Veltman's impulse is to endorse some mode of sharing bad work such that no one's working life is entirely defined by the worst kind of work. But she argues that the strategy of sharing bad work, which could work at the level of the household, will not work in the larger political economy (162). Sharing bad work will be impractical in many cases because the work in question requires specialization. More obviously, it will not work because some people would rather free ride and will resist sharing work they would rather let others do for them. They will opt out, or do a bad job, and shirk. Compelling free riders to comply with the sharing regime would introduce a level of surveillance, administrative control, and violence that would be worse than the problem we are trying to solve by sharing work in the first place.

Here one sees the common-sense sensibility that suffuses this book at its most forceful: Veltman does not suppose that the world of work can be remade to conform to our ethical ideals, nor that human beings can be remade such that the problem of free riding disappears. Veltman is attentive to the ideals of human flourishing but also to constraints of feasibility, and she resists easy utopianism.
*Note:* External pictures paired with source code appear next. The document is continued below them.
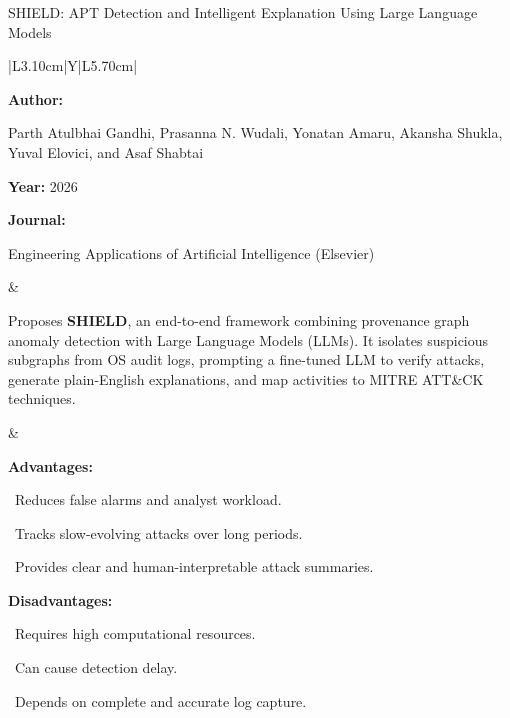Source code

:\begin{frame}[t]{SHIELD: APT Detection and Intelligent Explanation Using Large Language Models}
\vspace{-0.30em}
{\footnotesize\setlength{\tabcolsep}{3.5pt}\renewcommand{\arraystretch}{1.10}
\begin{tabularx}{\textwidth}{|L{3.10cm}|Y|L{5.70cm}|}
\hline\lrhdr\hline
\begin{minipage}[t]{\linewidth}\fontsize{7.2pt}{9.2pt}\raggedright\selectfont
\textbf{Author:}\par
Parth Atulbhai Gandhi, Prasanna N. Wudali, Yonatan Amaru, Akansha Shukla, Yuval Elovici, and Asaf Shabtai\par\vspace{4pt}
\textbf{Year:} 2026\par\vspace{4pt}
\textbf{Journal:}\par
Engineering Applications of Artificial Intelligence (Elsevier)\par\vspace{4pt}
\end{minipage}
&
\begin{minipage}[t]{\linewidth}\fontsize{7.2pt}{9.2pt}\raggedright\selectfont
Proposes \textbf{SHIELD}, an end-to-end framework combining provenance graph anomaly detection with Large Language Models (LLMs). It isolates suspicious subgraphs from OS audit logs, prompting a fine-tuned LLM to verify attacks, generate plain-English explanations, and map activities to MITRE ATT\&CK techniques.\par\vspace{4pt}
\end{minipage}
&
\begin{minipage}[t]{\linewidth}\fontsize{7.1pt}{8.8pt}\raggedright\selectfont
\textcolor{strengthGreen}{\textbf{Advantages:}}\par\vspace{1.3pt}
\textbullet~Reduces false alarms and analyst workload.\par\vspace{1.8pt}\textbullet~Tracks slow-evolving attacks over long periods.\par\vspace{1.8pt}\textbullet~Provides clear and human-interpretable attack summaries.\par\vspace{3.2pt}
\textcolor{limitRed}{\textbf{Disadvantages:}}\par\vspace{1.3pt}
\textbullet~Requires high computational resources.\par\vspace{1.8pt}\textbullet~Can cause detection delay.\par\vspace{1.8pt}\textbullet~Depends on complete and accurate log capture.\par\vspace{3pt}
\end{minipage} \\\hline
\end{tabularx}}
\end{frame}

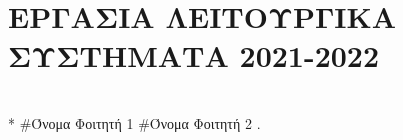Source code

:\documentclass{article}
\begin{document}
\section*{ΕΡΓΑΣΙΑ ΛΕΙΤΟΥΡΓΙΚΑ ΣΥΣΤΗΜΑΤΑ 2021-2022}\\*
\#Όνομα Φοιτητή 1 
\#Όνομα Φοιτητή 2
\textgreek{}.
\end{document}
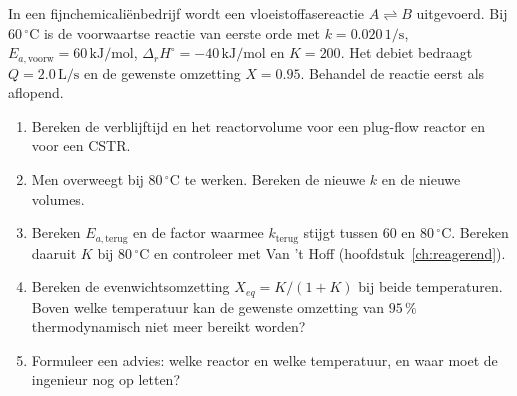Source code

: \begin{oefening}
In een fijnchemicaliënbedrijf wordt een vloeistoffasereactie \(A \rightleftharpoons B\) uitgevoerd. Bij \(60\,^\circ\mathrm{C}\) is de voorwaartse reactie van eerste orde met \(k = 0.020\,\mathrm{1/s}\), \(E_{a,\text{voorw}} = 60\,\mathrm{kJ/mol}\), \(\Delta_rH^\circ = -40\,\mathrm{kJ/mol}\) en \(K = 200\). Het debiet bedraagt \(Q = 2.0\,\mathrm{L/s}\) en de gewenste omzetting \(X = 0.95\). Behandel de reactie eerst als aflopend.

\begin{enumerate}
\item[(a)]
  Bereken de verblijftijd en het reactorvolume voor een plug-flow reactor en voor een CSTR.
\item[(b)]
  Men overweegt bij \(80\,^\circ\mathrm{C}\) te werken. Bereken de nieuwe \(k\) en de nieuwe volumes.
\item[(c)]
  Bereken \(E_{a,\text{terug}}\) en de factor waarmee \(k_{\text{terug}}\) stijgt tussen \(60\) en \(80\,^\circ\mathrm{C}\). Bereken daaruit \(K\) bij \(80\,^\circ\mathrm{C}\) en controleer met Van 't Hoff (hoofdstuk~\ref{ch:reagerend}).
\item[(d)]
  Bereken de evenwichtsomzetting \(X_{eq} = K/(1 + K)\) bij beide temperaturen. Boven welke temperatuur kan de gewenste omzetting van \(95\,\%\) thermodynamisch niet meer bereikt worden?
\item[(e)]
  Formuleer een advies: welke reactor en welke temperatuur, en waar moet de ingenieur nog op letten?
\end{enumerate}
\end{oefening}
The book is marked by a capacious sensibility and a deceptive mastery of the relevant scholarship in philosophy, political theory, psychology, and sociology -- deceptive only in that the writing is graceful and jargon free.

Veltman argues that the ideal of meaningful work does its work on an individual level -- by persuading people, one by one, such that they make different choices for themselves and, when they have the ability, make different choices available for others. Veltman concedes that meaningful work is a good that not all can enjoy. For her, this registers as a grave cost, because if Veltman is an Aristotelian of a sort (who takes human flourishing seriously) she is also an egalitarian. All may deserve meaningful work, but the reality of things is that not all can enjoy it.

What Veltman does not consider is the possibility that technological development is expanding the supply of meaningful work, first by substituting robotic automation for the most punishing jobs, and then by multiplying the kinds of service work (where people serve each other), where relational and communicative capacities are exercised and the effect of one's labor is immediately felt. If the nuanced fit between individuals and their jobs that is at the core of meaningful work was elusive in the agricultural economy (where nearly everyone toiled in fields or household service) and still in the industrial economy (where Taylorist separation of conception and execution degraded work), perhaps there is reason to hope that the economy of tomorrow will provide more humane, meaningful work than the economies of the past. The trade-off between a productive economy and a moral economy might relax. This may be possible -- but if it is, it will not happen on its own; it will require citizens attuned to the ethic of meaningful work that Veltman, as much as anyone, has rendered in such a clear and powerful way.